## Your assignment
Print the records exactly. Miss nothing.

## Raw data
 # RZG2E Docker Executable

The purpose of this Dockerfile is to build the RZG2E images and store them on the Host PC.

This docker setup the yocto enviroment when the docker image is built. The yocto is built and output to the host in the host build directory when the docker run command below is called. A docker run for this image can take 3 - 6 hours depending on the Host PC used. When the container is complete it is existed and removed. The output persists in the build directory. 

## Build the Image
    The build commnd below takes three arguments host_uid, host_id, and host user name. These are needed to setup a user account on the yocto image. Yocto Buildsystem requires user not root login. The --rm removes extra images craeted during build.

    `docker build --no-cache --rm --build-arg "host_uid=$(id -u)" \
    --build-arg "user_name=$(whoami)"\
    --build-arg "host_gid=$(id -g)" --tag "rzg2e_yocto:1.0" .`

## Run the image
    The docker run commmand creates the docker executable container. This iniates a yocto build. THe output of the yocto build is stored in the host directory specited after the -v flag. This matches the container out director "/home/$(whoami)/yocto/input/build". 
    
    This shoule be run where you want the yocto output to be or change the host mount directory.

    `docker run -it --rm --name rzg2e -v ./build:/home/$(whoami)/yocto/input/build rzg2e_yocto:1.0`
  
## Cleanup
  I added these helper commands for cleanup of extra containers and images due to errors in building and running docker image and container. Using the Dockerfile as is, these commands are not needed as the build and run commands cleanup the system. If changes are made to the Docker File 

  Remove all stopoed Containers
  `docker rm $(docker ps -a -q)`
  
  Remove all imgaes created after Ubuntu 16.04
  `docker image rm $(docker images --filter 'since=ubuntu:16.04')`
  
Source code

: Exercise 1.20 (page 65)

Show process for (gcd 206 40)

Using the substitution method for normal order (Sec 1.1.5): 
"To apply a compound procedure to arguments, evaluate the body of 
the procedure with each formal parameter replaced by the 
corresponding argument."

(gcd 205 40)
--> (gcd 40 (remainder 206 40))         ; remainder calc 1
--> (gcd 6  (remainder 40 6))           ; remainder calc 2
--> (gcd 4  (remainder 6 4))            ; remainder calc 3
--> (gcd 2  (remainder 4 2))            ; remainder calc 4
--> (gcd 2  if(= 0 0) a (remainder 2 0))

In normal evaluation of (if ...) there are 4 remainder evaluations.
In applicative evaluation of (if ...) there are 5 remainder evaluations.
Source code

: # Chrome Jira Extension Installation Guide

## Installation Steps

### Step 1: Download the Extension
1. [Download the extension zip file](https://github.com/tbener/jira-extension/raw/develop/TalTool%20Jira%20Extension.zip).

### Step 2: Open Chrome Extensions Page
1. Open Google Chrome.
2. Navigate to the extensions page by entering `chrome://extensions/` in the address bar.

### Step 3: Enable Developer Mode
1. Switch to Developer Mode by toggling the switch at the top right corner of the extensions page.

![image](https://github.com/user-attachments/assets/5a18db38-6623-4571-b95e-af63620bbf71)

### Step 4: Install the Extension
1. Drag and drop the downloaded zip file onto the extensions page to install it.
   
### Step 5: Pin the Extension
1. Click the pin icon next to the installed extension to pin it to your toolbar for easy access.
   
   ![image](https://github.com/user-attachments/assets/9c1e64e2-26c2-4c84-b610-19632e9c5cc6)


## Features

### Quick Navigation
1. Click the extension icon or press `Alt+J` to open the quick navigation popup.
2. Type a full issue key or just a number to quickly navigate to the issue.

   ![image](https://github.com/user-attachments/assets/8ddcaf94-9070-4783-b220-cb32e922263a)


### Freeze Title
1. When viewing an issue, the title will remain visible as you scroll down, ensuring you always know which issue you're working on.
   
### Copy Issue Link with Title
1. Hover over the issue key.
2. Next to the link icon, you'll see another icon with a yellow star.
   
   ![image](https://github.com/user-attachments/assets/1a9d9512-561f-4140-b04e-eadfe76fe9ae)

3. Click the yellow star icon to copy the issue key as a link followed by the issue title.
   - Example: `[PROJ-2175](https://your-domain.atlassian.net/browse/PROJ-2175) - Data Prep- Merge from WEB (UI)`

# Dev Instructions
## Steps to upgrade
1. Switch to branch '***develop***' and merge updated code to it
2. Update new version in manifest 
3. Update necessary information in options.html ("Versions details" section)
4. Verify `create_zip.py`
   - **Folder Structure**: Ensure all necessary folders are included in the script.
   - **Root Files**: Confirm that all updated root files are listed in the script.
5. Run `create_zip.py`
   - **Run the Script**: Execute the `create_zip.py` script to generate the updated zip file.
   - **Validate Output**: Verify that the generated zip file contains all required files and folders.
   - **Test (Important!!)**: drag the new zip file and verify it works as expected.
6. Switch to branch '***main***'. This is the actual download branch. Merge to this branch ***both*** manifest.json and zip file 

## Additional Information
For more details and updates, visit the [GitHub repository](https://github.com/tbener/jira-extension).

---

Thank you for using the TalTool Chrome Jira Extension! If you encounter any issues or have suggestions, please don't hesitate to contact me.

## Exercise output
 # RZG2E Docker Executable

The purpose of this Dockerfile is to build the RZG2E images and store them on the Host PC.

This docker setup the yocto enviroment when the docker image is built. The yocto is built and output to the host in the host build directory when the docker run command below is called. A docker run for this image can take 3 - 6 hours depending on the Host PC used. When the container is complete it is existed and removed. The output persists in the build directory. 

## Build the Image
    The build commnd below takes three arguments host_uid, host_id, and host user name. These are needed to setup a user account on the yocto image. Yocto Buildsystem requires user not root login. The --rm removes extra images craeted during build.

    `docker build --no-cache --rm --build-arg "host_uid=$(id -u)" \
    --build-arg "user_name=$(whoami)"\
    --build-arg "host_gid=$(id -g)" --tag "rzg2e_yocto:1.0" .`

## Run the image
    The docker run commmand creates the docker executable container. This iniates a yocto build. THe output of the yocto build is stored in the host directory specited after the -v flag. This matches the container out director "/home/$(whoami)/yocto/input/build". 
    
    This shoule be run where you want the yocto output to be or change the host mount directory.

    `docker run -it --rm --name rzg2e -v ./build:/home/$(whoami)/yocto/input/build rzg2e_yocto:1.0`
  
## Cleanup
  I added these helper commands for cleanup of extra containers and images due to errors in building and running docker image and container. Using the Dockerfile as is, these commands are not needed as the build and run commands cleanup the system. If changes are made to the Docker File 

  Remove all stopoed Containers
  `docker rm $(docker ps -a -q)`
  
  Remove all imgaes created after Ubuntu 16.04
  `docker image rm $(docker images --filter 'since=ubuntu:16.04')`
  
Source code

: Exercise 1.20 (page 65)

Show process for (gcd 206 40)

Using the substitution method for normal order (Sec 1.1.5): 
"To apply a compound procedure to arguments, evaluate the body of 
the procedure with each formal parameter replaced by the 
corresponding argument."

(gcd 205 40)
--> (gcd 40 (remainder 206 40))         ; remainder calc 1
--> (gcd 6  (remainder 40 6))           ; remainder calc 2
--> (gcd 4  (remainder 6 4))            ; remainder calc 3
--> (gcd 2  (remainder 4 2))            ; remainder calc 4
--> (gcd 2  if(= 0 0) a (remainder 2 0))

In normal evaluation of (if ...) there are 4 remainder evaluations.
In applicative evaluation of (if ...) there are 5 remainder evaluations.
Source code

: # Chrome Jira Extension Installation Guide

## Installation Steps

### Step 1: Download the Extension
1. [Download the extension zip file](https://github.com/tbener/jira-extension/raw/develop/TalTool%20Jira%20Extension.zip).

### Step 2: Open Chrome Extensions Page
1. Open Google Chrome.
2. Navigate to the extensions page by entering `chrome://extensions/` in the address bar.

### Step 3: Enable Developer Mode
1. Switch to Developer Mode by toggling the switch at the top right corner of the extensions page.

![image](https://github.com/user-attachments/assets/5a18db38-6623-4571-b95e-af63620bbf71)

### Step 4: Install the Extension
1. Drag and drop the downloaded zip file onto the extensions page to install it.
   
### Step 5: Pin the Extension
1. Click the pin icon next to the installed extension to pin it to your toolbar for easy access.
   
   ![image](https://github.com/user-attachments/assets/9c1e64e2-26c2-4c84-b610-19632e9c5cc6)


## Features

### Quick Navigation
1. Click the extension icon or press `Alt+J` to open the quick navigation popup.
2. Type a full issue key or just a number to quickly navigate to the issue.

   ![image](https://github.com/user-attachments/assets/8ddcaf94-9070-4783-b220-cb32e922263a)


### Freeze Title
1. When viewing an issue, the title will remain visible as you scroll down, ensuring you always know which issue you're working on.
   
### Copy Issue Link with Title
1. Hover over the issue key.
2. Next to the link icon, you'll see another icon with a yellow star.
   
   ![image](https://github.com/user-attachments/assets/1a9d9512-561f-4140-b04e-eadfe76fe9ae)

3. Click the yellow star icon to copy the issue key as a link followed by the issue title.
   - Example: `[PROJ-2175](https://your-domain.atlassian.net/browse/PROJ-2175) - Data Prep- Merge from WEB (UI)`

# Dev Instructions
## Steps to upgrade
1. Switch to branch '***develop***' and merge updated code to it
2. Update new version in manifest 
3. Update necessary information in options.html ("Versions details" section)
4. Verify `create_zip.py`
   - **Folder Structure**: Ensure all necessary folders are included in the script.
   - **Root Files**: Confirm that all updated root files are listed in the script.
5. Run `create_zip.py`
   - **Run the Script**: Execute the `create_zip.py` script to generate the updated zip file.
   - **Validate Output**: Verify that the generated zip file contains all required files and folders.
   - **Test (Important!!)**: drag the new zip file and verify it works as expected.
6. Switch to branch '***main***'. This is the actual download branch. Merge to this branch ***both*** manifest.json and zip file 

## Additional Information
For more details and updates, visit the [GitHub repository](https://github.com/tbener/jira-extension).

---

Thank you for using the TalTool Chrome Jira Extension! If you encounter any issues or have suggestions, please don't hesitate to contact me.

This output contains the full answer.